● **Task directions**
Beginning with the line that has "To set up the" and ending with the line that has "#### :wave: [YASIR", retype the entries below exactly, except for the pictures.

**********

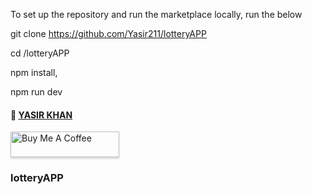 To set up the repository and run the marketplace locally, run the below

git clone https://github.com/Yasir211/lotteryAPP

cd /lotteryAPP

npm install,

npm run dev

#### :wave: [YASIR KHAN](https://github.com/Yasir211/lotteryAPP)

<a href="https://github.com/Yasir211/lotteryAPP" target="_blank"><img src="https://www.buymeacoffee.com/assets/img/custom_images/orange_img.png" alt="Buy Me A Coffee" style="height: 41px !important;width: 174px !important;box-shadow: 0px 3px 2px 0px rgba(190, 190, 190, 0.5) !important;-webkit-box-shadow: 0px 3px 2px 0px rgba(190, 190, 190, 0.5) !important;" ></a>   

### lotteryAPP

**********

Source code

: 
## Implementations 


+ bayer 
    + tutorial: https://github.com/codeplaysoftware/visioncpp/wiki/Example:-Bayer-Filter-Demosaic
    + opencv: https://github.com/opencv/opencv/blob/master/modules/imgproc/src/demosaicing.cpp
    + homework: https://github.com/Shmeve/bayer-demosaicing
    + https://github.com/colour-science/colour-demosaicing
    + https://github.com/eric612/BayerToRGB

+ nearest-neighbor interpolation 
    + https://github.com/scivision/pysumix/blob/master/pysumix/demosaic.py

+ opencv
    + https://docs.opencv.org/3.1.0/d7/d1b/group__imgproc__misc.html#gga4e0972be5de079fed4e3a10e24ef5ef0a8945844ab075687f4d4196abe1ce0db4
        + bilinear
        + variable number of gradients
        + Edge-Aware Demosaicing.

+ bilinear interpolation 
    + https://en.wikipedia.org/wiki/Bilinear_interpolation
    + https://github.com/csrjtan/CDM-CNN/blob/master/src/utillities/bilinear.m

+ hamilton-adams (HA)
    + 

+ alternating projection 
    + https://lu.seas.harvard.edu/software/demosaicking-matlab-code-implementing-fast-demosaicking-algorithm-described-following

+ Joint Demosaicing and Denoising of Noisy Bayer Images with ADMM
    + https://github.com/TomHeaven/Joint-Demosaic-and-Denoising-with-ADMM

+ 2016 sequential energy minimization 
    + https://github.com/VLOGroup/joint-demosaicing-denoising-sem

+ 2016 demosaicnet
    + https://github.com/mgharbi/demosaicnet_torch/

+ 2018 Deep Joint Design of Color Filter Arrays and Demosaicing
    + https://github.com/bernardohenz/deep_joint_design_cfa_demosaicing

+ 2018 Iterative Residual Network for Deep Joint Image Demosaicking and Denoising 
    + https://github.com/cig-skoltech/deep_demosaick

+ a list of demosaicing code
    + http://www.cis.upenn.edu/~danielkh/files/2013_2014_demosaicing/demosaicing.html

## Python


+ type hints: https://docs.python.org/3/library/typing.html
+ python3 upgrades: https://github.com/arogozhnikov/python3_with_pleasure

**********

● **Solution to the exercise**
 To set up the repository and run the marketplace locally, run the below

git clone https://github.com/Yasir211/lotteryAPP

cd /lotteryAPP

npm install,

npm run dev

#### :wave: [YASIR KHAN](https://github.com/Yasir211/lotteryAPP)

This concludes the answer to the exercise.